A language arts and reading specialist offers a systematic but individualized program for teaching children to read.
Wirtz (Reading Champions! Master Training and Teaching Book, 2002) comes with 40 years’ experience teaching grades K through 12. Her program, developed over many years in the classroom crucible, is for teachers, parents, or tutors, all of whom are assigned the roles of coaches. Wirtz builds on what she calls common-sense minilessons designed to augment but not replace existing school reading programs. Each carefully formatted CSML packet is geared to take no more than 15 minutes, though some seem likely to take longer. Others, especially those for beginning readers, are meant to be repeated as often as necessary for a particular student. The coaching approach is decidedly hands-on and will produce best results in one-on-one or small classroom settings. “Practice, drill and repetition are the best way to build language skills,” she writes, and these will remain necessary until readers automatically and without conscious thought apply skills such as word recognition.
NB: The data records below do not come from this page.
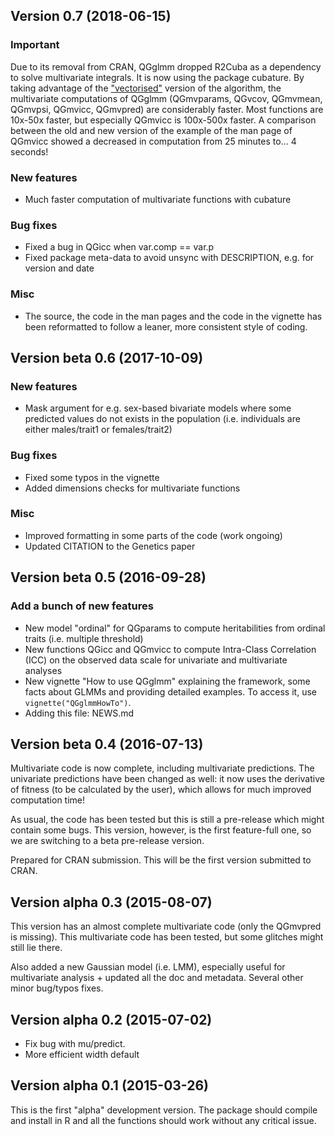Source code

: ## Version 0.7 (2018-06-15)

### Important

Due to its removal from CRAN, QGglmm dropped R2Cuba as a dependency to solve multivariate integrals. It is now using the package cubature. By taking advantage of the ["vectorised"](https://CRAN.R-project.org/package=cubature/vignettes/cubature.html) version of the algorithm, the multivariate computations of QGglmm (QGmvparams, QGvcov, QGmvmean, QGmvpsi, QGmvicc, QGmvpred) are considerably faster. Most functions are 10x-50x faster, but especially QGmvicc is 100x-500x faster. A comparison between the old and new version of the example of the man page of QGmvicc showed a decreased in computation from 25 minutes to... 4 seconds!

### New features

* Much faster computation of multivariate functions with cubature

### Bug fixes

* Fixed a bug in QGicc when var.comp == var.p
* Fixed package meta-data to avoid unsync with DESCRIPTION, e.g. for version and date

### Misc

* The source, the code in the man pages and the code in the vignette has been reformatted to follow a leaner, more consistent style of coding.

## Version beta 0.6 (2017-10-09)

### New features

* Mask argument for e.g. sex-based bivariate models where some predicted values do not exists in the population (i.e. individuals are either males/trait1 or females/trait2)

### Bug fixes

* Fixed some typos in the vignette
* Added dimensions checks for multivariate functions

### Misc

* Improved formatting in some parts of the code (work ongoing)
* Updated CITATION to the Genetics paper

## Version beta 0.5 (2016-09-28)

### Add a bunch of new features

* New model "ordinal" for QGparams to compute heritabilities from ordinal traits (i.e. multiple threshold)
* New functions QGicc and QGmvicc to compute Intra-Class Correlation (ICC) on the observed data scale for univariate and multivariate analyses
* New vignette "How to use QGglmm" explaining the framework, some facts about GLMMs and providing detailed examples. To access it, use `vignette("QGglmmHowTo")`.
* Adding this file: NEWS.md

## Version beta 0.4 (2016-07-13)

Multivariate code is now complete, including multivariate predictions. The univariate predictions have been changed as well: it now uses the derivative of fitness (to be calculated by the user), which allows for much improved computation time!

As usual, the code has been tested but this is still a pre-release which might contain some bugs. This version, however, is the first feature-full one, so we are switching to a beta pre-release version.

Prepared for CRAN submission. This will be the first version submitted to CRAN.

## Version alpha 0.3 (2015-08-07)

This version has an almost complete multivariate code (only the QGmvpred is missing). This multivariate code has been tested, but some glitches might still lie there.

Also added a new Gaussian model (i.e. LMM), especially useful for multivariate analysis + updated all the doc and metadata. Several other minor bug/typos fixes.

## Version alpha 0.2 (2015-07-02)

* Fix bug with mu/predict.
* More efficient width default

## Version alpha 0.1 (2015-03-26)

This is the first "alpha" development version. The package should compile and install in R and all the functions should work without any critical issue.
Only then can these advancing readers begin to use techniques such as scanning, in which the eyes sweep pages for broad meaning without plowing through every sentence. Wirtz goes even further, suggesting a subliminal technique in which the eyes are focused on the white spaces between the lines “to let the mind, rather than your eyes, gather information in larger chunks.” But she concentrates mainly on letter-recognition methods, phonics, short and long vowels, letter groupings, consonant blends and digraphs, diphthongs and the like, each the focus of individual CSMLs. Generally clear and concise, these lessons call for nothing fancier than homemade word boards and alphabet cards. Computers and bedazzling reading software don’t figure into her old-school approach; a CSML on the use of dictionaries doesn’t mention spell-checking software or the ease of looking up a word online. Indeed, Wirtz’s entire program could have been carried out just as well 50 years ago. Maybe that’s a good thing.
A basic, old-school literacy lifeline tossed into a sea of declining reading skills.